┌────────

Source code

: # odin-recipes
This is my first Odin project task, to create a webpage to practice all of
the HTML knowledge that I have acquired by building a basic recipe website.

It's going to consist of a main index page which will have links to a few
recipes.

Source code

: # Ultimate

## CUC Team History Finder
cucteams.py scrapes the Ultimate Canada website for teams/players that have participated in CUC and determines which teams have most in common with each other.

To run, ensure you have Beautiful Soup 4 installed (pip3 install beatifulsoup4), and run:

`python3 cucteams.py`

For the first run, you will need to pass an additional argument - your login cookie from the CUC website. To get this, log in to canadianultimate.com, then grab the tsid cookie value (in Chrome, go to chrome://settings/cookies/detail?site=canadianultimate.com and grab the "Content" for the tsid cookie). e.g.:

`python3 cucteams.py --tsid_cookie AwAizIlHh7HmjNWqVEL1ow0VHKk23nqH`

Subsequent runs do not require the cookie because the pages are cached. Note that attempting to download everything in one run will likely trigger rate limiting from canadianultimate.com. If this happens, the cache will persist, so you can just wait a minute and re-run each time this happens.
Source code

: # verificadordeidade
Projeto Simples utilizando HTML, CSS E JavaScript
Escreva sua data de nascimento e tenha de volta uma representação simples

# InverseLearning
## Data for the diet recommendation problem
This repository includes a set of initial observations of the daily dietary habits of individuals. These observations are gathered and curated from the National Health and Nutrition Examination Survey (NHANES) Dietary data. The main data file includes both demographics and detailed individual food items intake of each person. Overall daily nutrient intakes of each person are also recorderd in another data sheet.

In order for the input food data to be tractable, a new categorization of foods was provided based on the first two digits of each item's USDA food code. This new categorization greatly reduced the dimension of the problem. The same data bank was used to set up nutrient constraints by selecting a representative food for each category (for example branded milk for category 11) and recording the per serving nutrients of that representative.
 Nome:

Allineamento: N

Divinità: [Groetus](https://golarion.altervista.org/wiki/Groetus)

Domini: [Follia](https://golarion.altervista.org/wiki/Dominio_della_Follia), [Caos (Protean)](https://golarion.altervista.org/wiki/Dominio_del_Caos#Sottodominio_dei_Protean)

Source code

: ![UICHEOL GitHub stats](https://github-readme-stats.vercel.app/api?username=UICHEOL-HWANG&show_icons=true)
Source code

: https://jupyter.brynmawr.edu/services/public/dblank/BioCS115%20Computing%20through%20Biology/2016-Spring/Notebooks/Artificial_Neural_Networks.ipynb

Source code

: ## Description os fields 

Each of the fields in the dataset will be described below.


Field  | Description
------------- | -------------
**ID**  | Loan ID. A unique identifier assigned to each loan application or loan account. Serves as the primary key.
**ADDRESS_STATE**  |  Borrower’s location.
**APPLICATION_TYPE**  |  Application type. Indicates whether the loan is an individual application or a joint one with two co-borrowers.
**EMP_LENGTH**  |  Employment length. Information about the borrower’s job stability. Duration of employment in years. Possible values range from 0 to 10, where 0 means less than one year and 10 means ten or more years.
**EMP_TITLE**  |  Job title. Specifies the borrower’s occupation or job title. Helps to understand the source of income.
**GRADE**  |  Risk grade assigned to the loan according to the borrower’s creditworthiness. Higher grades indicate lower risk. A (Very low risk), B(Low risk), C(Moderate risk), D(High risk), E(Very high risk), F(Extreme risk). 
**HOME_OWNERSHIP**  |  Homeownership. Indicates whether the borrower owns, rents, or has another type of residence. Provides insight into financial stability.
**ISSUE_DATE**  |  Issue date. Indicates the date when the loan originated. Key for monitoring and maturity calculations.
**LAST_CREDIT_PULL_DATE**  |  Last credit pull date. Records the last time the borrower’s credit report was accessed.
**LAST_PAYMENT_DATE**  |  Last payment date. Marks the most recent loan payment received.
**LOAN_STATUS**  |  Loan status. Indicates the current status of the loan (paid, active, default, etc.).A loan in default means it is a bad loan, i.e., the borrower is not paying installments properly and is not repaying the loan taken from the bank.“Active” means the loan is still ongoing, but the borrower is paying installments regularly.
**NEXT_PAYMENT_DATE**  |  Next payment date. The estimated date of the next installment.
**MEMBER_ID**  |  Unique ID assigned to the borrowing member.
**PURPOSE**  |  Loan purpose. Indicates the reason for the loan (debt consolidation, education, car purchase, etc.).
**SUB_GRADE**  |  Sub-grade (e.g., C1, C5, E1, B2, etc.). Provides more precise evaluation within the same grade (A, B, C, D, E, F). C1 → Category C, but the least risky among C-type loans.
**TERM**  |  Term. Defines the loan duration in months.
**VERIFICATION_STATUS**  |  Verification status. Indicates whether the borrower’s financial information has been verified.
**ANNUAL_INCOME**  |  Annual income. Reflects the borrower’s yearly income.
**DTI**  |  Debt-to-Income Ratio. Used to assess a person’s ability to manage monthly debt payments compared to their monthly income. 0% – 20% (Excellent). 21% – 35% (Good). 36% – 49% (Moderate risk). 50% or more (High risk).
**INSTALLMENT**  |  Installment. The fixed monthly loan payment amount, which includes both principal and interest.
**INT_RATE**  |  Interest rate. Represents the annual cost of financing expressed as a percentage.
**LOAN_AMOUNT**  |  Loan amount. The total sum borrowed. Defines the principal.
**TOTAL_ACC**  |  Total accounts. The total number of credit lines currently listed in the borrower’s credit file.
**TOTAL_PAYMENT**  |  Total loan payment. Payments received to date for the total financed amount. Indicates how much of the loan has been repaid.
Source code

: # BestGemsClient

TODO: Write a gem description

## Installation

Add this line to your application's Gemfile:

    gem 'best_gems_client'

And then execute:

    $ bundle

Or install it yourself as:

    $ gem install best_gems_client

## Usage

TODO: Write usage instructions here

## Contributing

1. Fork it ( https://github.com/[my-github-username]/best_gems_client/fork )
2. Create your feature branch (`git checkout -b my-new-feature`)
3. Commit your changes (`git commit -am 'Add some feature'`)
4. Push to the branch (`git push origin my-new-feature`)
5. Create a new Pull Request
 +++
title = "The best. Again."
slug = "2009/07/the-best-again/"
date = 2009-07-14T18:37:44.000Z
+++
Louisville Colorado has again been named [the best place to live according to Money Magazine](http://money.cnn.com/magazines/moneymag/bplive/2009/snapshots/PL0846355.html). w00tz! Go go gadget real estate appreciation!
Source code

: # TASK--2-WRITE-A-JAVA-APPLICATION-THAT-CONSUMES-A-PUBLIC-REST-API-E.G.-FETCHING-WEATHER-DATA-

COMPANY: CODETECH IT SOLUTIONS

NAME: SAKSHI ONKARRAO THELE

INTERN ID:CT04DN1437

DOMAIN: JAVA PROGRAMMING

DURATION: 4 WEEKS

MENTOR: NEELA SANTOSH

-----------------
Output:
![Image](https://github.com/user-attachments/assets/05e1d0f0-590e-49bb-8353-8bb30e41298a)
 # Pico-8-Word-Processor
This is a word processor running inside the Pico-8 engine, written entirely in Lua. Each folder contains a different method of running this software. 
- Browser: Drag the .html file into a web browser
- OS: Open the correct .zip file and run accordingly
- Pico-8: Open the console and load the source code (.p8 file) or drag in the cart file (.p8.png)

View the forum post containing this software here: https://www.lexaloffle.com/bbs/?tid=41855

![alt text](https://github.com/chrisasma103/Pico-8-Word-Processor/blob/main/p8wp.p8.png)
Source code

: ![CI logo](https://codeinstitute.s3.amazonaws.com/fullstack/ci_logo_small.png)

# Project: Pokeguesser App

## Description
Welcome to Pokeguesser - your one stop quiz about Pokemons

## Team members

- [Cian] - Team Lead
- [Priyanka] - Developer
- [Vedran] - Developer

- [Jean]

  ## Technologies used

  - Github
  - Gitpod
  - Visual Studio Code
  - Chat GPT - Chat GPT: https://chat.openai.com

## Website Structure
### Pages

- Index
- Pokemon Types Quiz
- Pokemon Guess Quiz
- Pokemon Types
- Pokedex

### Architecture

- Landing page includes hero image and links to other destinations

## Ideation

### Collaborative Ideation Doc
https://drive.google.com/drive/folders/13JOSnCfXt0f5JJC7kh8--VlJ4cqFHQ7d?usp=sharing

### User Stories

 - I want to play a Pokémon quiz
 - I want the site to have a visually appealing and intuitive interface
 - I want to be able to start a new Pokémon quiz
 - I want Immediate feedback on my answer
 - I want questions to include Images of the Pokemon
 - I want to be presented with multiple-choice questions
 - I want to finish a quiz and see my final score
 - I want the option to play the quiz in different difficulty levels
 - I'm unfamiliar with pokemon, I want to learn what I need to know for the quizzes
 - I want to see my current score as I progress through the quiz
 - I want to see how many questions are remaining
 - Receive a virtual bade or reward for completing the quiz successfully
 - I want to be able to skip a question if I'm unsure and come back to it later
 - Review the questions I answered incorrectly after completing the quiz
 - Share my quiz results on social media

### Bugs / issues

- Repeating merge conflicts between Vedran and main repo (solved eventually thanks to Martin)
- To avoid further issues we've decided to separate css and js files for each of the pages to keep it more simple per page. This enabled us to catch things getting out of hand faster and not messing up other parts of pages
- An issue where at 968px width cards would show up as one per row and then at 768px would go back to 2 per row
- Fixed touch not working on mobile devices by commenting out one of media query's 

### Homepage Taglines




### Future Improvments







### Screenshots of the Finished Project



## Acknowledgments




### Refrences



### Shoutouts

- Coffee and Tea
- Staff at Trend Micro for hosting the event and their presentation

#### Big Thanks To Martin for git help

└────────

| Task to carry out |
Out of the listing above, reproduce exactly the lines from the one with "- I want questions" up to and including the one with "### Homepage Taglines".

| Solution to the exercise |
 - I want questions to include Images of the Pokemon
 - I want to be presented with multiple-choice questions
 - I want to finish a quiz and see my final score
 - I want the option to play the quiz in different difficulty levels
 - I'm unfamiliar with pokemon, I want to learn what I need to know for the quizzes
 - I want to see my current score as I progress through the quiz
 - I want to see how many questions are remaining
 - Receive a virtual bade or reward for completing the quiz successfully
 - I want to be able to skip a question if I'm unsure and come back to it later
 - Review the questions I answered incorrectly after completing the quiz
 - Share my quiz results on social media

### Bugs / issues

- Repeating merge conflicts between Vedran and main repo (solved eventually thanks to Martin)
- To avoid further issues we've decided to separate css and js files for each of the pages to keep it more simple per page. This enabled us to catch things getting out of hand faster and not messing up other parts of pages
- An issue where at 968px width cards would show up as one per row and then at 768px would go back to 2 per row
- Fixed touch not working on mobile devices by commenting out one of media query's 

### Homepage Taglines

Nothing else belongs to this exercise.